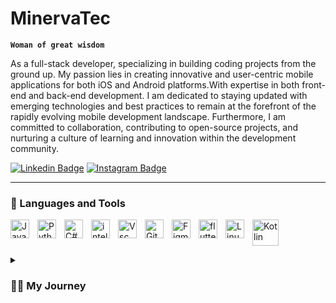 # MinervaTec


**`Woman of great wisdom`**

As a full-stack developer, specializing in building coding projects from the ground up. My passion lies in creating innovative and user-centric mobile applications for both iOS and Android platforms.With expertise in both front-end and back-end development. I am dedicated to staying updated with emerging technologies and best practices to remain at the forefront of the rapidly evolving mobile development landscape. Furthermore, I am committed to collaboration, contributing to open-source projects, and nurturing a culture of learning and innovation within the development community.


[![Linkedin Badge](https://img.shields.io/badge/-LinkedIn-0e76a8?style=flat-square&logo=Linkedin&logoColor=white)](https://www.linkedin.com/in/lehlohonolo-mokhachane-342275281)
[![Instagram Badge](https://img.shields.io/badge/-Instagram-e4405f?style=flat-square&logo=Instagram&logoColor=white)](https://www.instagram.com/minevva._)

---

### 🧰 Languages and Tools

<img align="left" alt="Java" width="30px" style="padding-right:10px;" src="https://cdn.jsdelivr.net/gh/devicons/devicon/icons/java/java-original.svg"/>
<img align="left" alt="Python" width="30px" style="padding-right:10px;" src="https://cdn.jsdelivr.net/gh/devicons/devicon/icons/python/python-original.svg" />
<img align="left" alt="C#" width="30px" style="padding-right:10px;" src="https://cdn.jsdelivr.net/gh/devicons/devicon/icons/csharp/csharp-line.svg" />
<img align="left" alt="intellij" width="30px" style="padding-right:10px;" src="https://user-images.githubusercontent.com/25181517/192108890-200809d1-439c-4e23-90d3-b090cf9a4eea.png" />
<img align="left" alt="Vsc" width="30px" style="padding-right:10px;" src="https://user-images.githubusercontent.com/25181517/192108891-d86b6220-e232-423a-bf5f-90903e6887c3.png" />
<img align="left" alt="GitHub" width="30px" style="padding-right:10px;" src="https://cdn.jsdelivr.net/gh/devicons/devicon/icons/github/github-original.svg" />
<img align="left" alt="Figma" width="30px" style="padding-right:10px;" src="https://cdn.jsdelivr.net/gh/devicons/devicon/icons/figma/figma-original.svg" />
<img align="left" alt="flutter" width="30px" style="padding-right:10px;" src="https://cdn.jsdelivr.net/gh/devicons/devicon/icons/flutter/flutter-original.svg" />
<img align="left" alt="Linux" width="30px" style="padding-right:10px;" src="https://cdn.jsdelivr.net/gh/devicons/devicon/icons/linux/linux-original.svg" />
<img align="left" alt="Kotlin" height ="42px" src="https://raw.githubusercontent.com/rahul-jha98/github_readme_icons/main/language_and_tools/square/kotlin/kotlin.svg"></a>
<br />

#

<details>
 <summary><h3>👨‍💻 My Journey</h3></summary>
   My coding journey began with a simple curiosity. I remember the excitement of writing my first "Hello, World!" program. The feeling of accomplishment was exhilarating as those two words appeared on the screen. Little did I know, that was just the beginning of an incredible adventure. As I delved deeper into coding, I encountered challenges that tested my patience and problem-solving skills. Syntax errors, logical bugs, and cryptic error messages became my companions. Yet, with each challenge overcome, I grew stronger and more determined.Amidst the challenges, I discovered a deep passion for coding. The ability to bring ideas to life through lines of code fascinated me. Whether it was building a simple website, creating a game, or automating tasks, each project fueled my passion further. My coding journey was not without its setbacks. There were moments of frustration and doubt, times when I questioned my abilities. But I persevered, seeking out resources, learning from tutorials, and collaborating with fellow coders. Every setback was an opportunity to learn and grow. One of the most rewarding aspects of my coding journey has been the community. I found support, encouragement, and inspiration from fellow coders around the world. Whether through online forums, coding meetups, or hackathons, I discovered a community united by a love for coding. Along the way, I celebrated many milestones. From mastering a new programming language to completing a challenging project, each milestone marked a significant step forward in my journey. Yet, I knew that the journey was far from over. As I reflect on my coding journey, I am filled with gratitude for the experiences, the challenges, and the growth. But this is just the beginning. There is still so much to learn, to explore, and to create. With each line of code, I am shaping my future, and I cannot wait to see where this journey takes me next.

------

● **WORK ORDER**: Show each line of the material that includes the string "githubusercontent" by copying it.

● **RESPONSE AREA**:
<img align="left" alt="intellij" width="30px" style="padding-right:10px;" src="https://user-images.githubusercontent.com/25181517/192108890-200809d1-439c-4e23-90d3-b090cf9a4eea.png" />
<img align="left" alt="Vsc" width="30px" style="padding-right:10px;" src="https://user-images.githubusercontent.com/25181517/192108891-d86b6220-e232-423a-bf5f-90903e6887c3.png" />
<img align="left" alt="Kotlin" height ="42px" src="https://raw.githubusercontent.com/rahul-jha98/github_readme_icons/main/language_and_tools/square/kotlin/kotlin.svg"></a>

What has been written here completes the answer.